C’est une tentative séduisante que celle effectuée ici par Jocelyn Gadbois. En effet, tout chercheur en culture matérielle est alléché par un ouvrage, publication d’un mémoire de maîtrise, qui a l’audace de s’attaquer à un objet d’apparence tellement saugrenue. Plus il semble ridicule, plus notre intérêt est vif : comment parvenir à faire œuvre de connaissance à partir d’un «  machin  » aussi grotesque que le nain de jardin ? Si l’auteur a réussi quelque chose, c’est précisément à démontrer que le nain de jardin est digne d’intérêt. Nous le savions déjà, notamment depuis les interventions très médiatisées du Front de Libération des Nains de Jardin (FLNJ), qui dérobe les nains des pelouses et les libère dans la forêt, mais encore fallait-il creuser cette intuition. Le résultat est un essai assez agréable à lire, mais sans réel ancrage empirique et comme dénué d’objectif scientifique clairement affirmé, faute d’être clairement défini. Car autant avouer d’emblée qu’un anthropologue reste sur sa faim à la lecture de ce bref ouvrage. Peut-être cette impression mitigée est-elle due à une attente démesurée par rapport au sujet choisi ? Appuyée sur l’exploitation de forums Internet, de textes en ligne, de blogs et de sites web spécialisés, cette étude est finalement déconnectée du réel puisque elle se consacre à une sorte de « culture virtuelle » plutôt qu’à un cas particulier relevant de la « culture matérielle ». Le nain de jardin est traité davantage comme un support de représentations que comme un artefact. Il n’est jamais considéré ici comme un objet matériel avec tout ce que cela implique, mais plutôt comme un « être » flottant.

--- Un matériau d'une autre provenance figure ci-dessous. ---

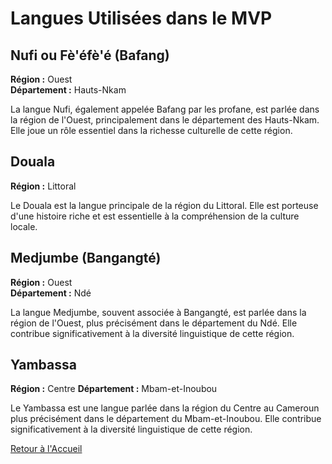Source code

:# Langues Utilisées dans le MVP

## Nufi ou Fè'éfè'é (Bafang)

**Région :** Ouest  
**Département :** Hauts-Nkam


La langue Nufi, également appelée Bafang par les profane, est parlée dans la région de l'Ouest, principalement dans le 
département des Hauts-Nkam. Elle joue un rôle essentiel dans la richesse culturelle de cette région.

## Douala

**Région :** Littoral


Le Douala est la langue principale de la région du Littoral. Elle est porteuse d'une histoire riche et est essentielle à la compréhension de la culture locale.

## Medjumbe (Bangangté)

**Région :** Ouest  
**Département :** Ndé


La langue Medjumbe, souvent associée à Bangangté, est parlée dans la région de l'Ouest, plus précisément dans 
le département du Ndé. Elle contribue significativement à la diversité linguistique de cette région.

## Yambassa

**Région :** Centre
**Département :** Mbam-et-Inoubou

Le Yambassa est une langue parlée dans la région du Centre au Cameroun plus précisément dans 
le département du Mbam-et-Inoubou.  Elle contribue significativement à la diversité linguistique de cette région.

[Retour à l'Accueil](README.md) <!-- Remplacez "lien_vers_accueil" par le lien vers la page d'accueil -->
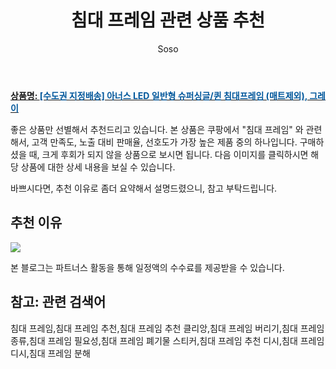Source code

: ﻿---
layout: post
title:  "침대 프레임 관련 상품 추천"
author: Soso
categories: [ 가구/인테리어 ]
tags: [침대 프레임,침대 프레임 추천,침대 프레임 추천 클리앙,침대 프레임 버리기,침대 프레임 종류,침대 프레임 필요성,침대 프레임 폐기물 스티커,침대 프레임 추천 디시,침대 프레임 디시,침대 프레임 분해]
image: https://ads-partners.coupang.com/image1/v-ybUWYa96Zm_LdVvwO6zU_Dnk6jMBb_POa4UJGSyBnYm-FeC_WQ1H_5nmO64-N6tSyjXrAJ3Lt22Ppcvf9me7jeWvKiwcBu740Zzo7rWCT7yx2BHG0DT7Sdhx2lzz0aW8iEzOmb8XDr4ryfI9bDx7zrhIyibpPB6glwGMY9vDc1zH2yZvc5K5aFER2IufEOyb7RMXSc3em_RyHPDplvMEM47no_u59pcx0AJn62xyccgKdP0-haqSK9V9o-7p_-hFRfKpGfDhY_EyIZO2Leb0d1stbPW9a9xoND2gAlVraxDeWebQ== 
description: "쿠팡에서 침대 프레임 관련 상품으로 가장 고객 선호도가 높은 제품 중 하나입니다."
---

<a href="https://link.coupang.com/re/AFFSDP?lptag=AF5673682&pageKey=97627940&itemId=8047791454&vendorItemId=82137393398&traceid=V0-153-f68f1f2df517f0c9&clickBeacon=5pfReSIh7cifJXWmB7L2V9WKQtzj81XlAEb69K%2FMwjPXWaOfMSmHmcSUOQNsBEp4vm%2FpDe3m0qYcU%2FfvDY%2BGPi%2FF0j0IBXIoOdofuI5lo7x60uOb%2BsgqsumqGYG2Pid9DSSGHtZFWSsFdVp0Ie8YpDIULXje%2BEtE7OBIVKU%2FxUchlkXR8%2FJgy%2BNK%2B3ovYP1bnkwpWVe18940wVBqLPFCLQpUyK%2BdW1HgtdTd1tguy%2FgeHZLCIhYd%2FL7woTLknUhfgk5wHMaFclptYYELInPaEueMjp2%2Bx3cARNoVL06H7A4bs2qg%2FIiM146lJq%2FzNzqBwHBdNUfGtWt30s4%2Fea0sZzhPfzlBYUcPW9IyEJTcvqGl5viTc5A73j7hXpcR3CN7ajQtMOMck2KU1Wsvi3aBgk81kAlQMOAMwbj3IVrU1vbbrfGBtiNdkwU4B76l6%2BNlDxmeKO8reiZX4KHvoM9BhgT6NT2lbVZb1mni40zA49NMbFdarAME9Jdtn23vQPIfBg0cwloOL3BBjI9SRNhlXsjEGpW53R%2BWB2tYM9toILpf%2B1l1L4F2%2BbY1b5gC3ygcUYolba2%2FjbXPbfj7lWX%2FXJsT18KWDh1ZpE7P5dYjhP%2FnXh%2BTv5zBnIFdtJ8vPTb7GGlZ91nmb6Ejm31nuyXUYYvgvg8ClnUkJYLLA%2Bnl%2FPJ4rwShCOUTnVOTGqKcZkJ5sI%2FyNUPaBXTT42XhsR5cDeZoEGHLqFrY2RP3g61r6AcDNFKH6WBbEPEiWxjkQGz1rthphNtKpXDUXVChsAH%2FLeGUEzqA7P%2BFGyGYYvN4fGe7FJ1szJyPuGXNsflJIgvLm0IZbA2Q9lHjgVjaUjMuViorfW7c0bPJIKPf23%2FC%2FHOmOj3nEVbhsku3qVfmaoEN&requestid=20231102082550267107378362&token=31850C%7CMIXED"><b>상품명: <font color='#01579B'>[수도권 지정배송] 아너스 LED 일반형 슈퍼싱글/퀸 침대프레임 (매트제외), 그레이</font></b></a>

좋은 상품만 선별해서 추천드리고 있습니다.
본 상품은 쿠팡에서 "침대 프레임" 와 관련해서, 고객 만족도, 노출 대비 판매율, 선호도가 가장 높은 제품 중의 하나입니다.
구매하셨을 때, 크게 후회가 되지 않을 상품으로 보시면 됩니다. 
다음 이미지를 클릭하시면 해당 상품에 대한 상세 내용을 보실 수 있습니다.

바쁘시다면, 추천 이유로 좀더 요약해서 설명드렸으니, 참고 부탁드립니다.

## 추천 이유 

<a href="https://link.coupang.com/re/AFFSDP?lptag=AF5673682&pageKey=97627940&itemId=8047791454&vendorItemId=82137393398&traceid=V0-153-f68f1f2df517f0c9&clickBeacon=5pfReSIh7cifJXWmB7L2V9WKQtzj81XlAEb69K%2FMwjPXWaOfMSmHmcSUOQNsBEp4vm%2FpDe3m0qYcU%2FfvDY%2BGPi%2FF0j0IBXIoOdofuI5lo7x60uOb%2BsgqsumqGYG2Pid9DSSGHtZFWSsFdVp0Ie8YpDIULXje%2BEtE7OBIVKU%2FxUchlkXR8%2FJgy%2BNK%2B3ovYP1bnkwpWVe18940wVBqLPFCLQpUyK%2BdW1HgtdTd1tguy%2FgeHZLCIhYd%2FL7woTLknUhfgk5wHMaFclptYYELInPaEueMjp2%2Bx3cARNoVL06H7A4bs2qg%2FIiM146lJq%2FzNzqBwHBdNUfGtWt30s4%2Fea0sZzhPfzlBYUcPW9IyEJTcvqGl5viTc5A73j7hXpcR3CN7ajQtMOMck2KU1Wsvi3aBgk81kAlQMOAMwbj3IVrU1vbbrfGBtiNdkwU4B76l6%2BNlDxmeKO8reiZX4KHvoM9BhgT6NT2lbVZb1mni40zA49NMbFdarAME9Jdtn23vQPIfBg0cwloOL3BBjI9SRNhlXsjEGpW53R%2BWB2tYM9toILpf%2B1l1L4F2%2BbY1b5gC3ygcUYolba2%2FjbXPbfj7lWX%2FXJsT18KWDh1ZpE7P5dYjhP%2FnXh%2BTv5zBnIFdtJ8vPTb7GGlZ91nmb6Ejm31nuyXUYYvgvg8ClnUkJYLLA%2Bnl%2FPJ4rwShCOUTnVOTGqKcZkJ5sI%2FyNUPaBXTT42XhsR5cDeZoEGHLqFrY2RP3g61r6AcDNFKH6WBbEPEiWxjkQGz1rthphNtKpXDUXVChsAH%2FLeGUEzqA7P%2BFGyGYYvN4fGe7FJ1szJyPuGXNsflJIgvLm0IZbA2Q9lHjgVjaUjMuViorfW7c0bPJIKPf23%2FC%2FHOmOj3nEVbhsku3qVfmaoEN&requestid=20231102082550267107378362&token=31850C%7CMIXED"><img src="https://thumbnail7.coupangcdn.com/thumbnails/remote/q89/image/vendor_inventory/0ae5/b3cb7d22661946162c5ea5ca59962e74420176d38a417948250f06006102.jpg"></a> 

본 블로그는 파트너스 활동을 통해 일정액의 수수료를 제공받을 수 있습니다.

## 참고: 관련 검색어    
침대 프레임,침대 프레임 추천,침대 프레임 추천 클리앙,침대 프레임 버리기,침대 프레임 종류,침대 프레임 필요성,침대 프레임 폐기물 스티커,침대 프레임 추천 디시,침대 프레임 디시,침대 프레임 분해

Difficile de résumer ce travail et d’analyser le propos de ce livre : pour reprendre le sous-titre – « Un objet en éclats » – le plan de l’ouvrage est lui aussi éclaté. L’entame est déroutante, hésitant entre l’autoanalyse et la mise en place d’une problématique assez confuse. Le découpage de l’ensemble s’organise autour de grandes thématiques associées au personnage « nain de jardin » par les internautes. Pour les uns, il est petit, vieux, travailleur, pour les autres, c’est un pervers sexuel, un coquin, un handicapé, un orphelin ; emblème de la « beaufitude » ou du kitsch, summum du mauvais goût, il s’avère finalement inclassable et polysémique. Le livre se présente donc comme une énumération de caractéristiques, de qualités, de parallèles et d’images renvoyant au nain de jardin et recensés par J. Gadbois au fil de ses recherches. Faute d’un découpage plus fin, on se perd un peu dans ce texte décousu où les paragraphes se succèdent sans véritables articulations.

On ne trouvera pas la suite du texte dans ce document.